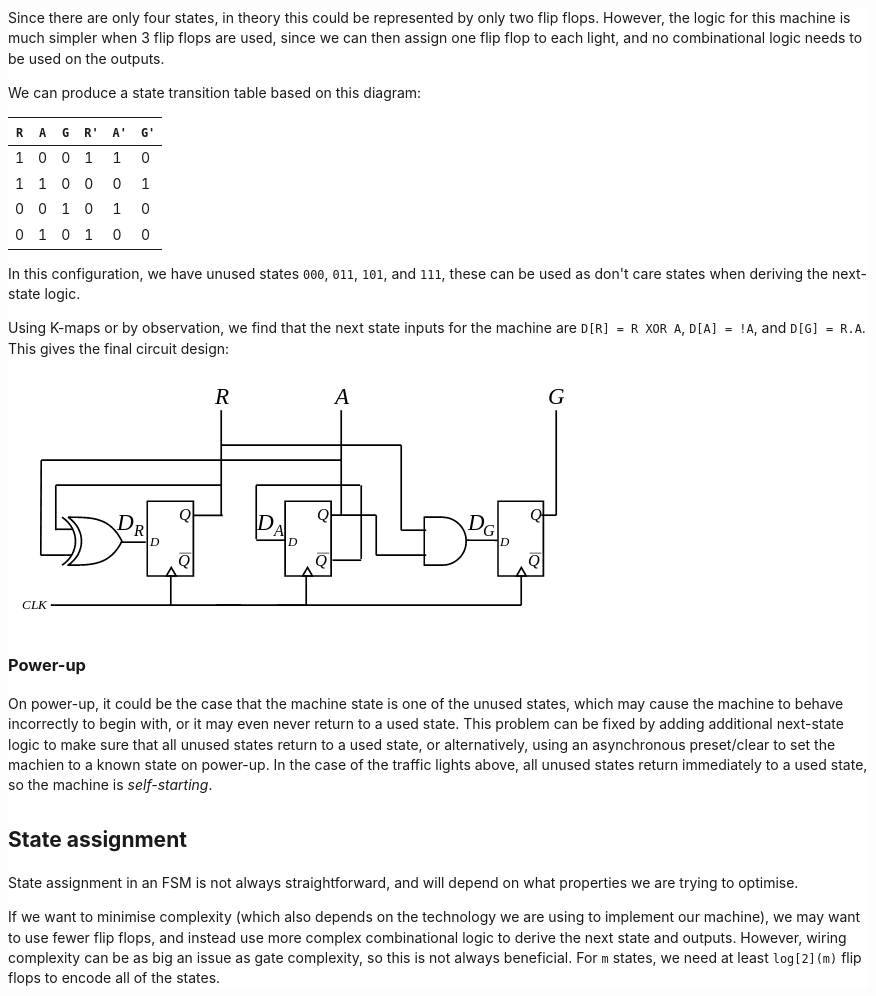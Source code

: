 Since there are only four states, in theory this could be represented by only two flip flops. However, the logic for this machine is much simpler when 3 flip flops are used, since we can then assign one flip flop to each light, and no combinational logic needs to be used on the outputs.

We can produce a state transition table based on this diagram:

| `R` | `A` | `G` | `R'` | `A'` | `G'` |
| --- | --- | --- | ---- | ---- | ---- |
| 1   | 0   | 0   | 1    | 1    | 0    |
| 1   | 1   | 0   | 0    | 0    | 1    |
| 0   | 0   | 1   | 0    | 1    | 0    |
| 0   | 1   | 0   | 1    | 0    | 0    |

In this configuration, we have unused states `000`, `011`, `101`, and `111`, these can be used as don't care states when deriving the next-state logic.

Using K-maps or by observation, we find that the next state inputs for the machine are `D[R] = R XOR A`, `D[A] = !A`, and `D[G] = R.A`. This gives the final circuit design:

![trafficCircuit](notesImages/trafficCircuit.png)

### Power-up

On power-up, it could be the case that the machine state is one of the unused states, which may cause the machine to behave incorrectly to begin with, or it may even never return to a used state. This problem can be fixed by adding additional next-state logic to make sure that all unused states return to a used state, or alternatively, using an asynchronous preset/clear to set the machien to a known state on power-up. In the case of the traffic lights above, all unused states return immediately to a used state, so the machine is *self-starting*.

## State assignment

State assignment in an FSM is not always straightforward, and will depend on what properties we are trying to optimise.

If we want to minimise complexity (which also depends on the technology we are using to implement our machine), we may want to use fewer flip flops, and instead use more complex combinational logic to derive the next state and outputs. However, wiring complexity can be as big an issue as gate complexity, so this is not always beneficial. For `m` states, we need at least `log[2](m)` flip flops to encode all of the states.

# # #

## PROBLEM STATEMENT
Only the lines from the top of the material above down to the line bearing "In this configuration, we", that line included, should be set down exactly; no pictures.

## RESPONSE BOX
Source code

: Since there are only four states, in theory this could be represented by only two flip flops. However, the logic for this machine is much simpler when 3 flip flops are used, since we can then assign one flip flop to each light, and no combinational logic needs to be used on the outputs.

We can produce a state transition table based on this diagram:

| `R` | `A` | `G` | `R'` | `A'` | `G'` |
| --- | --- | --- | ---- | ---- | ---- |
| 1   | 0   | 0   | 1    | 1    | 0    |
| 1   | 1   | 0   | 0    | 0    | 1    |
| 0   | 0   | 1   | 0    | 1    | 0    |
| 0   | 1   | 0   | 1    | 0    | 0    |

In this configuration, we have unused states `000`, `011`, `101`, and `111`, these can be used as don't care states when deriving the next-state logic.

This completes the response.